The Amazing Spider-Man 2 made me doubly sad. It depressed me because it was a bad movie, and it depressed me more because it was a bad Spider-Man movie. As one of the biggest Spidey fans on the planet, I was heartbroken to see this beloved character treated so shabbily.
There were a lot of problems with The Amazing Spider-Man 2, from the crappy performances to the crappy villains to the crappy costume designs to the crappy plot holes to the crappy insistence on setting up future movies. In an interview with The Daily Beast, the rebooted Spider-Man himself, Andrew Garfield, laid the blame for the film’s failures at the feet of the studio executives. According to him, they took a really good script and slowly but surely stripped all the good stuff out of it. His quote:
“I read a lot of the reactions from people and I had to stop because I could feel I was getting away from how I actually felt about it. For me, I read the script that Alex [Kurtzman] and Bob [Orci] wrote, and I genuinely loved it. There was this thread running through it. I think what happened was, through the pre-production, production, and post-production, when you have something that works as a whole, and then you start removing portions of it—because there was even more of it than was in the final cut, and everything was related. Once you start removing things and saying, ‘No, that doesn’t work,’ then the thread is broken, and it’s hard to go with the flow of the story. Certain people at the studio had problems with certain parts of it, and ultimately the studio is the final say in those movies because they’re the tentpoles, so you have to answer to those people.”

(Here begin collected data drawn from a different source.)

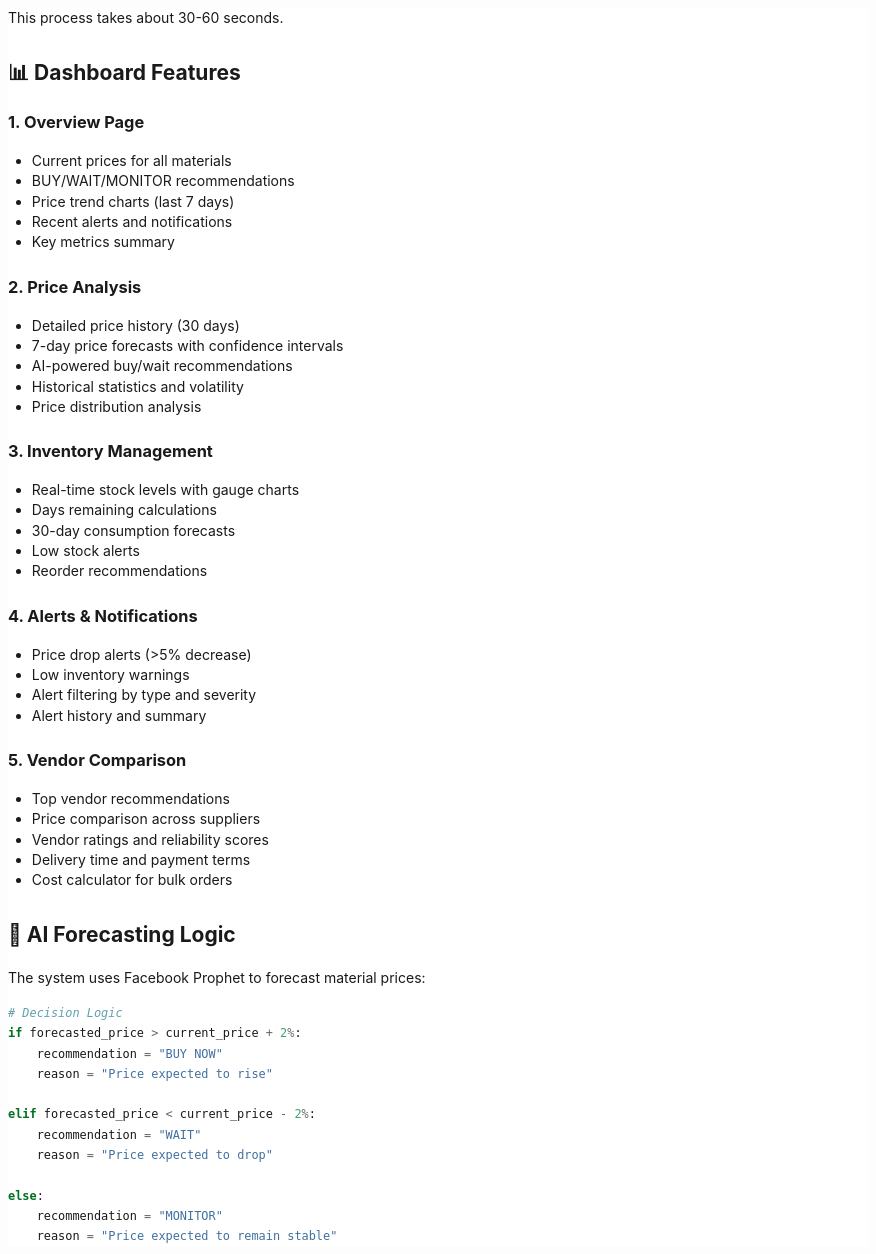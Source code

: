This process takes about 30-60 seconds.

## 📊 Dashboard Features

### 1. Overview Page
- Current prices for all materials
- BUY/WAIT/MONITOR recommendations
- Price trend charts (last 7 days)
- Recent alerts and notifications
- Key metrics summary

### 2. Price Analysis
- Detailed price history (30 days)
- 7-day price forecasts with confidence intervals
- AI-powered buy/wait recommendations
- Historical statistics and volatility
- Price distribution analysis

### 3. Inventory Management
- Real-time stock levels with gauge charts
- Days remaining calculations
- 30-day consumption forecasts
- Low stock alerts
- Reorder recommendations

### 4. Alerts & Notifications
- Price drop alerts (>5% decrease)
- Low inventory warnings
- Alert filtering by type and severity
- Alert history and summary

### 5. Vendor Comparison
- Top vendor recommendations
- Price comparison across suppliers
- Vendor ratings and reliability scores
- Delivery time and payment terms
- Cost calculator for bulk orders

## 🤖 AI Forecasting Logic

The system uses Facebook Prophet to forecast material prices:

```python
# Decision Logic
if forecasted_price > current_price + 2%:
    recommendation = "BUY NOW"
    reason = "Price expected to rise"
    
elif forecasted_price < current_price - 2%:
    recommendation = "WAIT"
    reason = "Price expected to drop"
    
else:
    recommendation = "MONITOR"
    reason = "Price expected to remain stable"
```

Garfield did add that he’s proud of “a lot of” The Amazing Spider-Man 2, and that his experience of making the movie was more satisfying than the experience many people had watching the finished product. “I got to work in deep scenes that you don’t usually see in comic-book movies,” he added, “and I got to explore this orphan boy—a lot of which was taken out.”
I appreciate Garfield’s honesty, and I think he could still be a great Spider-Man; he obviously cares deeply about the character, and he has had some nice scenes in both of his spider-movies with Emma Stone’s Gwen Stacy. But I think he’s largely been hung out to dry by poor scripts— or at least the bad remains of good scripts. It isn’t too late for him to redeem himself with Amazing 3, although if that movie is made by the same creative team as the last one, it’s hard to imagine it being a big improvement. At this point, I look at Spider-Man the way football fans view their team during a bad season, actively rooting for it to lose so it can get a top draft pick. Spidey needs a rebuilding year.